::: Material provided :::

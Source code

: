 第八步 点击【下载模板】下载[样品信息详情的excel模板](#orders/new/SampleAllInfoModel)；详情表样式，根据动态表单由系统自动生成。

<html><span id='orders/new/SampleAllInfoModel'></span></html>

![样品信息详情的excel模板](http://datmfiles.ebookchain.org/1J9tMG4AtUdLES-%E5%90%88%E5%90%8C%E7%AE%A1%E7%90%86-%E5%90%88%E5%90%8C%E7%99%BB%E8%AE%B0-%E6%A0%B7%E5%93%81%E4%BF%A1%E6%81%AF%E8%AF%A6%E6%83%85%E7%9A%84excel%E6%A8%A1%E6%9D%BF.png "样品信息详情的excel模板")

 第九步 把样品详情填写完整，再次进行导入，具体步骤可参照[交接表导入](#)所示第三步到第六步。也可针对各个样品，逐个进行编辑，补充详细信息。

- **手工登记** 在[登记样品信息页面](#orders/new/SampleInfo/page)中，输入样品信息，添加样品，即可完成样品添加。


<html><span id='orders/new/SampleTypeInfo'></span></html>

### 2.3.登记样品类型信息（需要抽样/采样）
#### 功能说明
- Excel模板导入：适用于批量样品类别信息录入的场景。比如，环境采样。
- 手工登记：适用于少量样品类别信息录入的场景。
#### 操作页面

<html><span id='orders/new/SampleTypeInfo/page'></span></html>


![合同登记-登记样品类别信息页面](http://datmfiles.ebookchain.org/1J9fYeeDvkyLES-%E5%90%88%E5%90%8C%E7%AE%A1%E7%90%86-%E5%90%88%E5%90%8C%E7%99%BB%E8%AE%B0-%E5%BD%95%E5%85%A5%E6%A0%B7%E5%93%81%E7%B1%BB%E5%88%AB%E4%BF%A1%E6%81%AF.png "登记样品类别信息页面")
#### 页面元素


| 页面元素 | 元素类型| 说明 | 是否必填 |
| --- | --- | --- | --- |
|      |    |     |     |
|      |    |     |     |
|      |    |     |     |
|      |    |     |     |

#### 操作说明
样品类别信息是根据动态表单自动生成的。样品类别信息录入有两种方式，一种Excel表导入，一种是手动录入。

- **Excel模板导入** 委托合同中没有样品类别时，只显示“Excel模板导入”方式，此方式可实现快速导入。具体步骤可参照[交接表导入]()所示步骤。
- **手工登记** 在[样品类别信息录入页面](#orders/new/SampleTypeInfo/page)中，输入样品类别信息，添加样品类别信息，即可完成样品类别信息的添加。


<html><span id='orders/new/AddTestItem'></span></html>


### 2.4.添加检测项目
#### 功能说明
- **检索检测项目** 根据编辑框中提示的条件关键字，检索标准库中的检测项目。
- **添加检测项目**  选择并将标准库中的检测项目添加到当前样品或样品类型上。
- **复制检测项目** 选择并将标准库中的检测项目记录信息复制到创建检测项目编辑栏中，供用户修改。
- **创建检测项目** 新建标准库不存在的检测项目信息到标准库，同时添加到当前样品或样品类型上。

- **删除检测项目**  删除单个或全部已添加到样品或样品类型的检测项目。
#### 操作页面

:::

» **Requirement**
Where a line in the entries holds the word "http", copy that line.

» **Result for this task**
![样品信息详情的excel模板](http://datmfiles.ebookchain.org/1J9tMG4AtUdLES-%E5%90%88%E5%90%8C%E7%AE%A1%E7%90%86-%E5%90%88%E5%90%8C%E7%99%BB%E8%AE%B0-%E6%A0%B7%E5%93%81%E4%BF%A1%E6%81%AF%E8%AF%A6%E6%83%85%E7%9A%84excel%E6%A8%A1%E6%9D%BF.png "样品信息详情的excel模板")
![合同登记-登记样品类别信息页面](http://datmfiles.ebookchain.org/1J9fYeeDvkyLES-%E5%90%88%E5%90%8C%E7%AE%A1%E7%90%86-%E5%90%88%E5%90%8C%E7%99%BB%E8%AE%B0-%E5%BD%95%E5%85%A5%E6%A0%B7%E5%93%81%E7%B1%BB%E5%88%AB%E4%BF%A1%E6%81%AF.png "登记样品类别信息页面")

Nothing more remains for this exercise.